[Work instruction]: The entries that follow include a run beginning at the line with "- **accepter:** valid a suggestion." and ending at the line with "- **info:** information about the bot."; restate that run word for word and leave the rest out.

· · · · ·

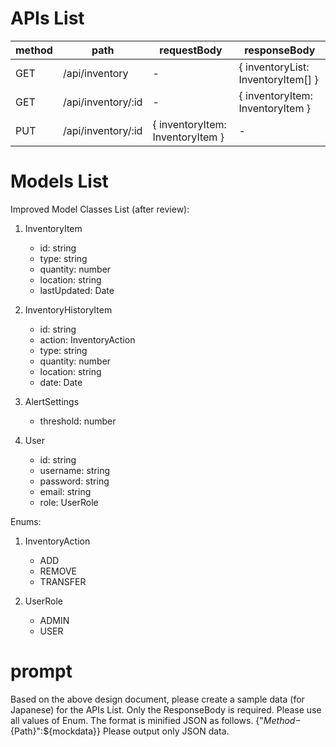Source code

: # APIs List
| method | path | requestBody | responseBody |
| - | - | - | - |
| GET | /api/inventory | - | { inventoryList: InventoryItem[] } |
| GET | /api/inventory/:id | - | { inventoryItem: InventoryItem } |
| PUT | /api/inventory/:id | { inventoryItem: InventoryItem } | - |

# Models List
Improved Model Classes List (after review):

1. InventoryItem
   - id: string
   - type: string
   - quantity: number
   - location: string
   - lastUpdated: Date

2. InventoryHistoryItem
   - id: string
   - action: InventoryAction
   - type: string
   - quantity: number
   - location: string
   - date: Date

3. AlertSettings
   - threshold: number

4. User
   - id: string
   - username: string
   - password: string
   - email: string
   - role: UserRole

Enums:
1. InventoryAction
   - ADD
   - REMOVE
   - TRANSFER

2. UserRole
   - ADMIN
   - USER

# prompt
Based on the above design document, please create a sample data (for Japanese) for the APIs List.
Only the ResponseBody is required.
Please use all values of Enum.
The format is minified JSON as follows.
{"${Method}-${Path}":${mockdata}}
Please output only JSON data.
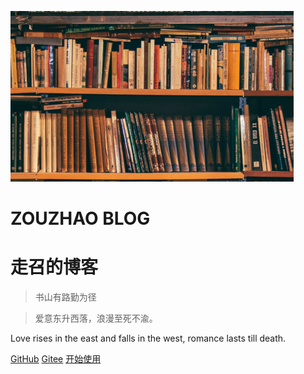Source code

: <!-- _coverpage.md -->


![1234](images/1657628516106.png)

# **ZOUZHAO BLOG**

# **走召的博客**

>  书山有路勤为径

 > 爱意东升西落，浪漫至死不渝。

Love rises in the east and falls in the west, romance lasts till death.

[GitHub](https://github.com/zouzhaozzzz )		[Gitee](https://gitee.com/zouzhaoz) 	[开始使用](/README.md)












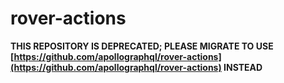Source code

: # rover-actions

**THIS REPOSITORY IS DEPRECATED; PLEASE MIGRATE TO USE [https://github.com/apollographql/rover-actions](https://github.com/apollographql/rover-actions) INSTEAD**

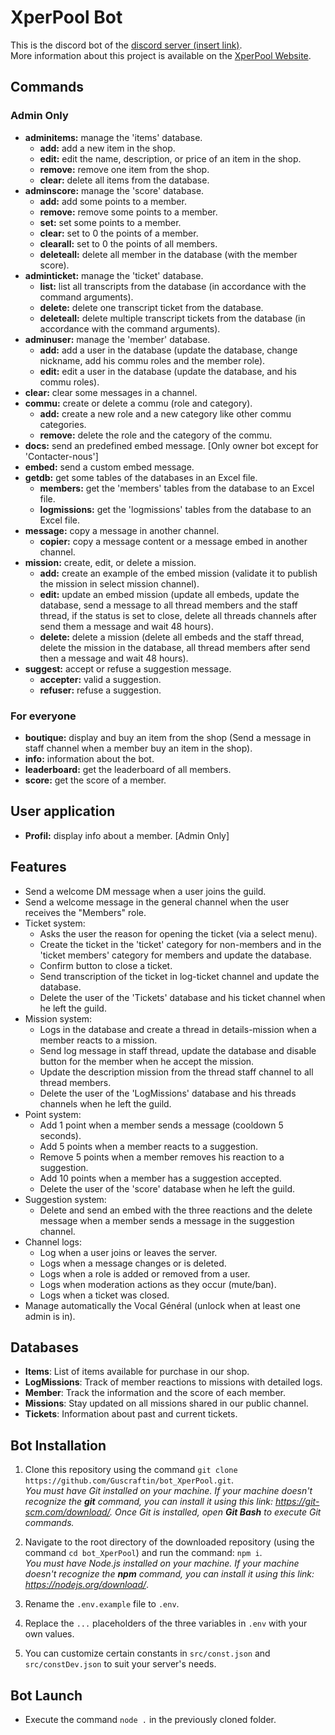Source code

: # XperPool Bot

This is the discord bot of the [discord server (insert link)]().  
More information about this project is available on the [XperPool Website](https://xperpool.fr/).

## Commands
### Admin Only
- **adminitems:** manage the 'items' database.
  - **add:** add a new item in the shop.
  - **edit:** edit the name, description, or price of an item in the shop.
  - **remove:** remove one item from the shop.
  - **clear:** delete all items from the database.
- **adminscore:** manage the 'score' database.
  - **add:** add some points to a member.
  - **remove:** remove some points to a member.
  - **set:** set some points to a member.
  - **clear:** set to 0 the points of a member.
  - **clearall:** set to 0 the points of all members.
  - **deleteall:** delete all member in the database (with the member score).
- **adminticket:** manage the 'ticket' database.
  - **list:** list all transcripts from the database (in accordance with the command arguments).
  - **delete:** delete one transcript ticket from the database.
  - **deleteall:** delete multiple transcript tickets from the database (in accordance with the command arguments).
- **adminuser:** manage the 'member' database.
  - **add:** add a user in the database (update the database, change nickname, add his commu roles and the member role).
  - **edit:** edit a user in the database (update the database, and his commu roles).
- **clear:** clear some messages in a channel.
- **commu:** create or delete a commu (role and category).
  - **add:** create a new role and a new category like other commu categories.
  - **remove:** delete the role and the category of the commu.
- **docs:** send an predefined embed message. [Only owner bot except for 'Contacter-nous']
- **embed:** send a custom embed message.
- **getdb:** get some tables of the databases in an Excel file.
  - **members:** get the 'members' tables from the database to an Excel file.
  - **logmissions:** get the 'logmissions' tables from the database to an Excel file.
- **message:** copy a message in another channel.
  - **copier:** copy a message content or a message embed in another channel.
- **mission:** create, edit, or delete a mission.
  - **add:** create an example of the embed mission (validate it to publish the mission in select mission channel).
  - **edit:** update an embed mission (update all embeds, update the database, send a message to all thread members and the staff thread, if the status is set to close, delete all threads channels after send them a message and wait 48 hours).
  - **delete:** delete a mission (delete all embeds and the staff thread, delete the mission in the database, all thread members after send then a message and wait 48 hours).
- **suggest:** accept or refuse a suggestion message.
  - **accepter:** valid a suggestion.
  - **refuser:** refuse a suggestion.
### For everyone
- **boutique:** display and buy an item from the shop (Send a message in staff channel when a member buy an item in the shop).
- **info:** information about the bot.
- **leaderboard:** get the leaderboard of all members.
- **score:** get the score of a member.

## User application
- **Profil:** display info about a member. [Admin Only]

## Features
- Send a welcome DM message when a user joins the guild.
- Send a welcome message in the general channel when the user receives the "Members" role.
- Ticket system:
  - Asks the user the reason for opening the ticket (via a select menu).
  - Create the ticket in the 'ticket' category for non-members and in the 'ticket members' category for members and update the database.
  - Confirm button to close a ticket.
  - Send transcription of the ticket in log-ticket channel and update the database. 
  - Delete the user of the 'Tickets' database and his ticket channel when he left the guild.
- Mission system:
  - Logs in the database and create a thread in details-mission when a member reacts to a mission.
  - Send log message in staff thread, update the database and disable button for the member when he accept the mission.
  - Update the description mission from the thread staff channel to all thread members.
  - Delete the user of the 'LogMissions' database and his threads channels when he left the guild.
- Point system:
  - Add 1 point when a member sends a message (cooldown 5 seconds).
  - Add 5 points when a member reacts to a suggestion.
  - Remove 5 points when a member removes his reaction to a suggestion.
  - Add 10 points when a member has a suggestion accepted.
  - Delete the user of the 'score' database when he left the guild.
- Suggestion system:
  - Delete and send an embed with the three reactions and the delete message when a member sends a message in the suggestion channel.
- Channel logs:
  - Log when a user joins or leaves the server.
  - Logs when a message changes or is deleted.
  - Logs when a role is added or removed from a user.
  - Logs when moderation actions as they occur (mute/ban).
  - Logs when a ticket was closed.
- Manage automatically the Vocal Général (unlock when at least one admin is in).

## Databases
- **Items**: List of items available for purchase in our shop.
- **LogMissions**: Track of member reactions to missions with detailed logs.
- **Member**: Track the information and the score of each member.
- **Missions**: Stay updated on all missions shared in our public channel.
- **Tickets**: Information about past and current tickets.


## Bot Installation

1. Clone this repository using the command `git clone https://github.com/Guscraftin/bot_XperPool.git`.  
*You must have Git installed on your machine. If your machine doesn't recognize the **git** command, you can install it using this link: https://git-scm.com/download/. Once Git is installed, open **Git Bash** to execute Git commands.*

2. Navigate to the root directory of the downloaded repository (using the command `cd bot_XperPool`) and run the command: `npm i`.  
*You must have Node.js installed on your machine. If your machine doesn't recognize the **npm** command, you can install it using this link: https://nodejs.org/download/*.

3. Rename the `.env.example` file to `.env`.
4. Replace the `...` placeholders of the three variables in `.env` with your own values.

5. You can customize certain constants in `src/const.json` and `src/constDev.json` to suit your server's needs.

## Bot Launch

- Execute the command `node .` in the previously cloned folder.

· · · · ·

[Response below]:
  - **accepter:** valid a suggestion.
  - **refuser:** refuse a suggestion.
### For everyone
- **boutique:** display and buy an item from the shop (Send a message in staff channel when a member buy an item in the shop).
- **info:** information about the bot.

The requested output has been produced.